((

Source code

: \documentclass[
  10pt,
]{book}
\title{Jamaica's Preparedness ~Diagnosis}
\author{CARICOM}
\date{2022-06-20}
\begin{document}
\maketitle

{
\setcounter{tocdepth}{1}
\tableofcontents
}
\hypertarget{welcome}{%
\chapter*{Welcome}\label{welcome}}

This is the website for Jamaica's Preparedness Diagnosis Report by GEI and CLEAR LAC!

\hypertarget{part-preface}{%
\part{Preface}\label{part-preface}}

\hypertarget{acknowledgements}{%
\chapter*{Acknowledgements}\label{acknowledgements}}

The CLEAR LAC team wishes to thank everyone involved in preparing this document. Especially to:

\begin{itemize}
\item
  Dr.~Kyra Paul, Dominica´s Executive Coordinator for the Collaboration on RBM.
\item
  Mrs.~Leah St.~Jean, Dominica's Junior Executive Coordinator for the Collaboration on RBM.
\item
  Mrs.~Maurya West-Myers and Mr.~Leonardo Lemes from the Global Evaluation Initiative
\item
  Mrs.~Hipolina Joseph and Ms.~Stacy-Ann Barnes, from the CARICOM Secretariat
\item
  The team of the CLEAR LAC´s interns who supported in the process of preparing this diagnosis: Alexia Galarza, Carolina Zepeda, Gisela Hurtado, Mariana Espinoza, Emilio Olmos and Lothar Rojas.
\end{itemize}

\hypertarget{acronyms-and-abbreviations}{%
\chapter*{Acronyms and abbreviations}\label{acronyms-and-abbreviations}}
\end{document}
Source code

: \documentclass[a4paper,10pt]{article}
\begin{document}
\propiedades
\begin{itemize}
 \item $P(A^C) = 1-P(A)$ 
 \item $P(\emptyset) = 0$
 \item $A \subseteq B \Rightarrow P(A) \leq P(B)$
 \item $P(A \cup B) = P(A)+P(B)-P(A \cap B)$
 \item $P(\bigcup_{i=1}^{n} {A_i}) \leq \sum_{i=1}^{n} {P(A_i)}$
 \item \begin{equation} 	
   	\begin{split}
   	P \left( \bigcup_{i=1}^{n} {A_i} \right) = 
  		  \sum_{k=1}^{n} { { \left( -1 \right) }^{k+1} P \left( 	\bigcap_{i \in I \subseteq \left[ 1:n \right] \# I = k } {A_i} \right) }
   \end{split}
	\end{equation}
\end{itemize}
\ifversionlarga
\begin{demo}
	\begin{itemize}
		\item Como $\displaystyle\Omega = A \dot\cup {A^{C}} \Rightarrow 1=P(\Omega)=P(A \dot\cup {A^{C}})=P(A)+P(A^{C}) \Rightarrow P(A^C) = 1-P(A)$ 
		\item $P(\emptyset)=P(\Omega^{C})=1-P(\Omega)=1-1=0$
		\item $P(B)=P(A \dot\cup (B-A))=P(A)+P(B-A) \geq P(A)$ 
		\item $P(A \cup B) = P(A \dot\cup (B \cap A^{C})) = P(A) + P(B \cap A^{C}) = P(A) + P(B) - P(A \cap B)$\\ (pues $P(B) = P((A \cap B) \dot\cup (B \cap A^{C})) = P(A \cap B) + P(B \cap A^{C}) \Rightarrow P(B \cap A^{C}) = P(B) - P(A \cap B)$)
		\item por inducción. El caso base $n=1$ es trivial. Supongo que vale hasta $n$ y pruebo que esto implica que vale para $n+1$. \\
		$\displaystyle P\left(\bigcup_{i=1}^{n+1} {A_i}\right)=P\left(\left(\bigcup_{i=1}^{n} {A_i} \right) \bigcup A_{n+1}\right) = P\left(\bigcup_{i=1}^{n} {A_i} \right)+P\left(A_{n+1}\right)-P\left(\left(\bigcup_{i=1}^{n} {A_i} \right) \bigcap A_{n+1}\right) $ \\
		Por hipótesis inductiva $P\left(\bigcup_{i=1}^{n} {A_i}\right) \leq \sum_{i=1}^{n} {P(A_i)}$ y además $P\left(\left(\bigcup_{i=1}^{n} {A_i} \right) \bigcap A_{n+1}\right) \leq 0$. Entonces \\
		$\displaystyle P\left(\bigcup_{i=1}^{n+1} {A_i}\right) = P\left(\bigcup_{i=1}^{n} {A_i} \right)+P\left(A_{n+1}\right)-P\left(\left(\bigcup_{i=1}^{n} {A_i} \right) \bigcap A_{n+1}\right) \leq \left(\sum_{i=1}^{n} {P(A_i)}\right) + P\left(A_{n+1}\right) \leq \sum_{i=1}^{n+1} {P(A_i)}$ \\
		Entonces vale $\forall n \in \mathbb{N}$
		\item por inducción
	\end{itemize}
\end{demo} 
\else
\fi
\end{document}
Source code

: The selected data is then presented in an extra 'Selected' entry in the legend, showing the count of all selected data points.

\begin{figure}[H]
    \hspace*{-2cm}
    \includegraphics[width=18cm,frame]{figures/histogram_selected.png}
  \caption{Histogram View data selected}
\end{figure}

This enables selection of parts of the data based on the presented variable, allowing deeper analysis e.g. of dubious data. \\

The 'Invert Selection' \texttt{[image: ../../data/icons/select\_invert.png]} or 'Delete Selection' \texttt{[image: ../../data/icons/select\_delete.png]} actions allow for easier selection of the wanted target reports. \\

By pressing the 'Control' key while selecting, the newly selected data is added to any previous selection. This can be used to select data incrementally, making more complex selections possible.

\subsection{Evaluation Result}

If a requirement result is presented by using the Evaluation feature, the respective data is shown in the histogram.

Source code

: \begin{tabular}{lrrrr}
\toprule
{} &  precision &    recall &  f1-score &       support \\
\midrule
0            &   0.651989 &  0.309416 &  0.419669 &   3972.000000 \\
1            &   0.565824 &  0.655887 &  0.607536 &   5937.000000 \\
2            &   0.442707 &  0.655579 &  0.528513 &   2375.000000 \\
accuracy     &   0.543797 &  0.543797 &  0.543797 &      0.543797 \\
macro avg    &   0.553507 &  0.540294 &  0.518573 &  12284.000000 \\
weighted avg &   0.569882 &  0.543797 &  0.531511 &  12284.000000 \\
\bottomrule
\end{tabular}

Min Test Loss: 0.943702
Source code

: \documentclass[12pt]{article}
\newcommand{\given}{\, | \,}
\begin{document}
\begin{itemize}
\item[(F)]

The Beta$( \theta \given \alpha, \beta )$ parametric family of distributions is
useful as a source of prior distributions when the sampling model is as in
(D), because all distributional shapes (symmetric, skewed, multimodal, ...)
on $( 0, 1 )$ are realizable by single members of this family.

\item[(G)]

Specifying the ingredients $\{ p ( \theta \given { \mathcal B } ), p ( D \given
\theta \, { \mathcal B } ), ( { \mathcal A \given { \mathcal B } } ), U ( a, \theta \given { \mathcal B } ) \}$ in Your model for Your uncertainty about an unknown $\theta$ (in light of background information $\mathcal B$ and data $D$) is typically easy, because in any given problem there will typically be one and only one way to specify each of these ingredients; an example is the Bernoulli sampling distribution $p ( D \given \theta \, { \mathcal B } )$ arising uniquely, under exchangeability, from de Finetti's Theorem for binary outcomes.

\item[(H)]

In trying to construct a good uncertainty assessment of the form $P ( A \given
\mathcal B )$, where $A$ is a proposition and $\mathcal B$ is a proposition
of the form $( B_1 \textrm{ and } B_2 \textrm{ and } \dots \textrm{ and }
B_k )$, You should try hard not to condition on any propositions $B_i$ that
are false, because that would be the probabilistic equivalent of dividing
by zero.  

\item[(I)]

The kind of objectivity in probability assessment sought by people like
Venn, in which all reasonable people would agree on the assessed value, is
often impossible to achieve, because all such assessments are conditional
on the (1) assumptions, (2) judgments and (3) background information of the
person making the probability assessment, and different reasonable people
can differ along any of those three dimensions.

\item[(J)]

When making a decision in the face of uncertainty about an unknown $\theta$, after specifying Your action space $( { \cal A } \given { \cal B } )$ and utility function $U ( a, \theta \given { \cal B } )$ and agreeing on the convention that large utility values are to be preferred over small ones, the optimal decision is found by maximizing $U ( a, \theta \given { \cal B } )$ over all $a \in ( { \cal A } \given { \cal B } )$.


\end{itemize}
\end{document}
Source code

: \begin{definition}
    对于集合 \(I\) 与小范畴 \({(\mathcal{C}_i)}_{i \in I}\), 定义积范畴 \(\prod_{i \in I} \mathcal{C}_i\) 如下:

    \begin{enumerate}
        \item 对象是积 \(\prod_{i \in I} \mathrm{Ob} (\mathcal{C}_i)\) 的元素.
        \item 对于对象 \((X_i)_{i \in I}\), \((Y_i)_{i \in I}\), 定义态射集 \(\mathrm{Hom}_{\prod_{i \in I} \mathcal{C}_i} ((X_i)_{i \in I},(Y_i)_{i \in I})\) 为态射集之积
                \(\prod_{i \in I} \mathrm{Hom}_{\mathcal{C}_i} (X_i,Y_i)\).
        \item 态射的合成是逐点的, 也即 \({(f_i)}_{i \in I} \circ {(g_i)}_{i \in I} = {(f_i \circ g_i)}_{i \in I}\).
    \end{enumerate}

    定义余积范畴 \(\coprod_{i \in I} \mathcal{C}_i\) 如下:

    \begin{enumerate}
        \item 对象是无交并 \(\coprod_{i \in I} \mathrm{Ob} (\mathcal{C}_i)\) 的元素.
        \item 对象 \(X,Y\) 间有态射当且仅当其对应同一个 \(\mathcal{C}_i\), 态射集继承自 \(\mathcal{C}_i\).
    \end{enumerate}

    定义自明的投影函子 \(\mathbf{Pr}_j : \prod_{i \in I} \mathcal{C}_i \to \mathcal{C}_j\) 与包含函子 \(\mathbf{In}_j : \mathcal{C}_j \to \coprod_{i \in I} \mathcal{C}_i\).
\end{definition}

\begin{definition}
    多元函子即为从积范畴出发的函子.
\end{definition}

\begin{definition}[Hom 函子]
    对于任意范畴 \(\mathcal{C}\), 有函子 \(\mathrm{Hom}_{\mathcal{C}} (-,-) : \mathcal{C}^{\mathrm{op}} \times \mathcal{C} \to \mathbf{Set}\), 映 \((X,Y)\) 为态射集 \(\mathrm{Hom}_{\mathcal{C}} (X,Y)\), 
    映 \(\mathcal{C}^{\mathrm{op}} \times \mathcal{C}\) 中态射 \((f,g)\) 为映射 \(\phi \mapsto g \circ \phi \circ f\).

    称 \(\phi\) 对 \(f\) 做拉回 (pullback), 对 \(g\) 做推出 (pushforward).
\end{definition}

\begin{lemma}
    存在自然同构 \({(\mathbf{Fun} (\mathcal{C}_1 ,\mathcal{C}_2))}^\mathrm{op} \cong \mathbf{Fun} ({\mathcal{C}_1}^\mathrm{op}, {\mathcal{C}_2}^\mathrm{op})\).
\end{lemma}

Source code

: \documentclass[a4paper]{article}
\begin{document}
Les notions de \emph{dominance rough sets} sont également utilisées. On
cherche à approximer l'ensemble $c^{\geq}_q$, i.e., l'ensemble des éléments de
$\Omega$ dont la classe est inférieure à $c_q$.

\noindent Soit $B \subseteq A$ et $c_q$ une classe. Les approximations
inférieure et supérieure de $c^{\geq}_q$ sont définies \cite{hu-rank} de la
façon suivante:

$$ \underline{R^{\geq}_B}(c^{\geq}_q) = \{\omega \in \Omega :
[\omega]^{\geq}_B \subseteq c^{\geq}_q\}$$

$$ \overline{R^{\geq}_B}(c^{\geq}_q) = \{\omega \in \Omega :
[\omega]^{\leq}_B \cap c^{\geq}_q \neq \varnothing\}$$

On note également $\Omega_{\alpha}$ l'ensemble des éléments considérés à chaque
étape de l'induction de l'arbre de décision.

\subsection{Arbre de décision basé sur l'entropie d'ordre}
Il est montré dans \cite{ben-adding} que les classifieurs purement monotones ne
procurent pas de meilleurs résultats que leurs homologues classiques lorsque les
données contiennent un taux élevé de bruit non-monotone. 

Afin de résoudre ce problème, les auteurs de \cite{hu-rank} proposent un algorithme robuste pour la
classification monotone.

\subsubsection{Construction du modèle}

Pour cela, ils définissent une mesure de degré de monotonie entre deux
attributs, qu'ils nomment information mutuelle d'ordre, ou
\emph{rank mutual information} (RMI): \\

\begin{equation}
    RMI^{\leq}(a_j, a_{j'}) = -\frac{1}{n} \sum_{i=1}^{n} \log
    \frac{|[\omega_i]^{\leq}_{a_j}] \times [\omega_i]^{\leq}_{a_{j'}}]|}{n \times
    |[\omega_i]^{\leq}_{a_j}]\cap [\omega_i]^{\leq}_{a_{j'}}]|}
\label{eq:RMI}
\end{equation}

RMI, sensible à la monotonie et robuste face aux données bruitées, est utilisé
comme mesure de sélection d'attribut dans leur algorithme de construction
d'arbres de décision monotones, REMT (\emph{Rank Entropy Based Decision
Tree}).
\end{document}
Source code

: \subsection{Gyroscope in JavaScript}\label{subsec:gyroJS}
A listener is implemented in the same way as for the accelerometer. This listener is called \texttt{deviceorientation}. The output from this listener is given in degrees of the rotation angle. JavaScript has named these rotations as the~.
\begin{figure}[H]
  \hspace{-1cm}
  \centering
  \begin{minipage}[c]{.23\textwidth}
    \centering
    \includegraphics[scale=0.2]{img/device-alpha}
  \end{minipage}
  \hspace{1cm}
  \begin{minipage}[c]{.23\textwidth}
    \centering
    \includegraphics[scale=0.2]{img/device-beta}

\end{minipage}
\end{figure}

))

What you should do ▸ Output the line containing "A listener is" and every line after it through the final line of the records above, exactly as written and nothing else.

Reply ▸
A listener is implemented in the same way as for the accelerometer. This listener is called \texttt{deviceorientation}. The output from this listener is given in degrees of the rotation angle. JavaScript has named these rotations as the~.
\begin{figure}[H]
  \hspace{-1cm}
  \centering
  \begin{minipage}[c]{.23\textwidth}
    \centering
    \includegraphics[scale=0.2]{img/device-alpha}
  \end{minipage}
  \hspace{1cm}
  \begin{minipage}[c]{.23\textwidth}
    \centering
    \includegraphics[scale=0.2]{img/device-beta}

\end{minipage}
\end{figure}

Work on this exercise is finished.